Museum items herald community’s past

Published 4:11 pm Monday, September 27, 2010

Donated items from Mullins Grocery, including cash register, scale, cleaver and mallet and miner’s cap, lantern and lunch bucket, await their place in the future Helena museum.

In economic times such as these, it has been very slow going for the planned museum in the old Masonic Lodge. However, Ken Penhale, a local historian who may have the biggest vested interest in the project as well as collections he has assembled over a lifetime to put on display, was able to show me a few of the items donated to the city.

There is a pew, possibly dating back to 1882, from the basement of the Methodist Church on Second Avenue West. This church was demolished in the 1933 tornado and rebuilt on the same foundation.
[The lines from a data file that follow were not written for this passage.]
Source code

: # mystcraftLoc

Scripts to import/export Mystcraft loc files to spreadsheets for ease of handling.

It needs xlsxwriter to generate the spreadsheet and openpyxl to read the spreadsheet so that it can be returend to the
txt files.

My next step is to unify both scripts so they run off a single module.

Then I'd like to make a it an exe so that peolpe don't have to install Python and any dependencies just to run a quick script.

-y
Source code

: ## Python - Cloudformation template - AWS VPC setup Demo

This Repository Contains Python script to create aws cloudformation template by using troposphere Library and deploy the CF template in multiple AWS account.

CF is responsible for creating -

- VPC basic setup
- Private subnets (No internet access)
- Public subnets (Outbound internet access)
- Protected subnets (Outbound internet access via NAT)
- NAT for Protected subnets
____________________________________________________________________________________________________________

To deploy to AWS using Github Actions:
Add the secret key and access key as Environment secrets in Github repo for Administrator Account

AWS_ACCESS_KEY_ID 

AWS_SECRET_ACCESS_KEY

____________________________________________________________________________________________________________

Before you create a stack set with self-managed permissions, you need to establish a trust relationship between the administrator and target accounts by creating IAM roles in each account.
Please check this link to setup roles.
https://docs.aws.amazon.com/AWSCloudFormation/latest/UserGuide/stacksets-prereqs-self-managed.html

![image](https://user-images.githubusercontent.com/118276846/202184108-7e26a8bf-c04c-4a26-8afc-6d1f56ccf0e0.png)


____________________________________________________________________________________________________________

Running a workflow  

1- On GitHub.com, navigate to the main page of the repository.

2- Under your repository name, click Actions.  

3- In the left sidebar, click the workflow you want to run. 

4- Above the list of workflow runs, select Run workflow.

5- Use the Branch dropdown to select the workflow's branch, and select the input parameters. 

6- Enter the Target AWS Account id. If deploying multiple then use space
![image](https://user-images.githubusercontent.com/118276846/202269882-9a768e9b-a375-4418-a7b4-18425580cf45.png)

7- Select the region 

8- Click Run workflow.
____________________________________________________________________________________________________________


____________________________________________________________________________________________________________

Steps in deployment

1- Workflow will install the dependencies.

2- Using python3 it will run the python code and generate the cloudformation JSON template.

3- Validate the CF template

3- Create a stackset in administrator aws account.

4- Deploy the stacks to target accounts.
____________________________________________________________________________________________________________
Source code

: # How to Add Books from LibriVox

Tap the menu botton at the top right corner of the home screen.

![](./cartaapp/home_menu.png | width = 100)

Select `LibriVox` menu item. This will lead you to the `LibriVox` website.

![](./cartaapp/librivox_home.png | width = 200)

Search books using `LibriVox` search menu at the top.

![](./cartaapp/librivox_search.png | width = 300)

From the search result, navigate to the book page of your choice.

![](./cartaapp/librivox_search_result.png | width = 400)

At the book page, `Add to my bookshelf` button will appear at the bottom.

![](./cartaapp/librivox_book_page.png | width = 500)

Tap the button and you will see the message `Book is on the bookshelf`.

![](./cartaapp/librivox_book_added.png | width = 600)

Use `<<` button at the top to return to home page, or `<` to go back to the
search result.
There are World War II Army uniforms from Col. Tom Stubbs, donated by his family.

Other items include a school desk from the Helena High School, an old iron stove and some recently acquired items from Mullins Grocery donated by Kenneth and Irene Mullins.
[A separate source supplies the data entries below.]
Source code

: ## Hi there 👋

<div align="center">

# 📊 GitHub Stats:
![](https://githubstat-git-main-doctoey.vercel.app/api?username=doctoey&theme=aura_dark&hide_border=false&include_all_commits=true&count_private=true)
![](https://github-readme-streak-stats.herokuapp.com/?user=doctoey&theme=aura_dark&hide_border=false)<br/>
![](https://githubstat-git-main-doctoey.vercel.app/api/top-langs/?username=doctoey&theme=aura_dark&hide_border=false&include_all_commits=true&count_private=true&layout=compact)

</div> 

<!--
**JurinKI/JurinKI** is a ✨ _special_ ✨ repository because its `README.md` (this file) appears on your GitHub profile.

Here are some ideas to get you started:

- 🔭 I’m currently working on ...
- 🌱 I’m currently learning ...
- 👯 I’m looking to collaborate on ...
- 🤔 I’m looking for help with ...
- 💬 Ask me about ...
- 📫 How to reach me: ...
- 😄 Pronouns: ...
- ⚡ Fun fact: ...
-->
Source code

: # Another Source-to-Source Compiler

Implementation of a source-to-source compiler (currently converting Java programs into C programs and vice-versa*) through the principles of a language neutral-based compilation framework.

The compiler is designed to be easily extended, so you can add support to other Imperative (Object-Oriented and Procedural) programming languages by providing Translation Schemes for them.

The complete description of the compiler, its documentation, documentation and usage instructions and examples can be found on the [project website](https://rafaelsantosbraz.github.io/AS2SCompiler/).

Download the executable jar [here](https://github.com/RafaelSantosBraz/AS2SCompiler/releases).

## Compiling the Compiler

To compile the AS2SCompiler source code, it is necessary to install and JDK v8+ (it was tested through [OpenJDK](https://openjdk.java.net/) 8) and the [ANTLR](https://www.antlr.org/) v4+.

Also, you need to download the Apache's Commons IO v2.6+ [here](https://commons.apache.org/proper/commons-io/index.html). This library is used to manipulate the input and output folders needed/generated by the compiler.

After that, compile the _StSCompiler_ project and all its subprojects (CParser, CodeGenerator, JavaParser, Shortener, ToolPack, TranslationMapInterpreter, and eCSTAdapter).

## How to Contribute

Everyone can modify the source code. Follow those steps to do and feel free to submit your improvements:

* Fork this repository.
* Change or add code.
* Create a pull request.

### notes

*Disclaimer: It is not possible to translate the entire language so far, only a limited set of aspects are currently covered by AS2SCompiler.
A large weighing scale, instrumental to daily purchases, and butcher items — a cleaver, knife sharpener, and mallet — and the now quite old-fashioned metal receipt cabinet with individual spring clamps lined up on metal pages. This would have held the charge accounts.
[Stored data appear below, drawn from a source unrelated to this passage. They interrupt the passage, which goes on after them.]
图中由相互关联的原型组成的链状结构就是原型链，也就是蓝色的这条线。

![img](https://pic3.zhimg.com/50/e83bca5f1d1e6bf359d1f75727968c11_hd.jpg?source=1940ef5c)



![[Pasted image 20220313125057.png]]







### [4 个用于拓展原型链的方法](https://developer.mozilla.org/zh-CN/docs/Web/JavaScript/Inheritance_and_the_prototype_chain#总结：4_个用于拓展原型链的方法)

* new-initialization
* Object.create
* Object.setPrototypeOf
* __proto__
A manuscript from the Federal Writers Project written around 1938 by Woodrow Hand mentions Mullins Grocery and details the life of Helena truck miner, Johnnie Gates. You can find it at Faithfabric.com/lifehistories/Alabama/13johnnie_gates.htm.

There is also a miner’s cap and small gas lantern that belonged to Irene (nee Siddons) Mullins’ father.

The intricacy of the cap — leather bands topped by a metal cap that looks like an upside down brioche pan, the front fastener that would hold a lamp in place — all appear a way flimsy contraption to protect a man whose life might be at stake a mile underground.

Pointing from the second floor of the Masonic Lodge, Ken Penhale indicates the vacant lot next to The Monkey Basket that was once the site of Nash Drug Store. The original building was demolished in the 1960s.

“There are three of us — Billy Dean Harris, Jimmy Bramblett and me — who remember seeing three or four old slot machines upstairs in the back,” Penhale said, recalling he was about 13 at the time.

“They were called one-armed bandits and were probably quite popular with the mill workers and miners.”

Penhale has a copy of the business license issued on Jan. 24, 1917, to owners Tom Nash and Jack Griffin for $7.70. It specifically states: slot machines, drug retail, soft drinks and cigaretts (sic).

By the end of 1917, the federal government would hastily enact the War Revenue Act, a “snack tax” to raise money for WWI, as soft drinks and candy were considered “minor luxuries.”